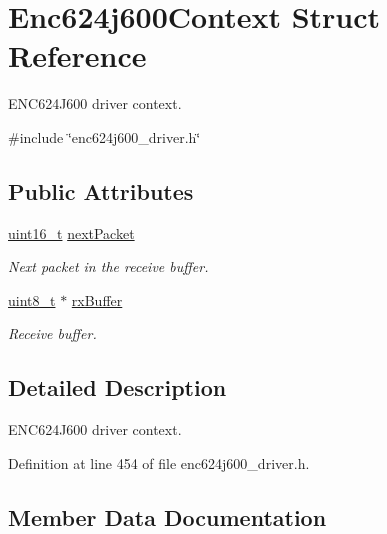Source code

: \hypertarget{structEnc624j600Context}{}\section{Enc624j600\+Context Struct Reference}
\label{structEnc624j600Context}


E\+N\+C624\+J600 driver context.  




{\ttfamily \#include \char`\"{}enc624j600\+\_\+driver.\+h\char`\"{}}

\subsection*{Public Attributes}
\begin{DoxyCompactItemize}
\item 
\hyperlink{stdint_8h_a273cf69d639a59973b6019625df33e30}{uint16\+\_\+t} \hyperlink{structEnc624j600Context_a6167e33bcd67d0631bc49a1761921160}{next\+Packet}
\begin{DoxyCompactList}\small\item\em Next packet in the receive buffer. \end{DoxyCompactList}\item 
\hyperlink{stdint_8h_aba7bc1797add20fe3efdf37ced1182c5}{uint8\+\_\+t} $\ast$ \hyperlink{structEnc624j600Context_a305c1bc66c5b374d8fa7ce52bdcb3b73}{rx\+Buffer}
\begin{DoxyCompactList}\small\item\em Receive buffer. \end{DoxyCompactList}\end{DoxyCompactItemize}


\subsection{Detailed Description}
E\+N\+C624\+J600 driver context. 

Definition at line 454 of file enc624j600\+\_\+driver.\+h.



\subsection{Member Data Documentation}
\mbox{\label{structEnc624j600Context_a6167e33bcd67d0631bc49a1761921160}}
----
**Task directions**
Your task is to set down each line above verbatim while excluding the pictures.

**Exercise answer**
Source code

: \hypertarget{structEnc624j600Context}{}\section{Enc624j600\+Context Struct Reference}
\label{structEnc624j600Context}


E\+N\+C624\+J600 driver context.  




{\ttfamily \#include \char`\"{}enc624j600\+\_\+driver.\+h\char`\"{}}

\subsection*{Public Attributes}
\begin{DoxyCompactItemize}
\item 
\hyperlink{stdint_8h_a273cf69d639a59973b6019625df33e30}{uint16\+\_\+t} \hyperlink{structEnc624j600Context_a6167e33bcd67d0631bc49a1761921160}{next\+Packet}
\begin{DoxyCompactList}\small\item\em Next packet in the receive buffer. \end{DoxyCompactList}\item 
\hyperlink{stdint_8h_aba7bc1797add20fe3efdf37ced1182c5}{uint8\+\_\+t} $\ast$ \hyperlink{structEnc624j600Context_a305c1bc66c5b374d8fa7ce52bdcb3b73}{rx\+Buffer}
\begin{DoxyCompactList}\small\item\em Receive buffer. \end{DoxyCompactList}\end{DoxyCompactItemize}


\subsection{Detailed Description}
E\+N\+C624\+J600 driver context. 

Definition at line 454 of file enc624j600\+\_\+driver.\+h.



\subsection{Member Data Documentation}
\mbox{\label{structEnc624j600Context_a6167e33bcd67d0631bc49a1761921160}}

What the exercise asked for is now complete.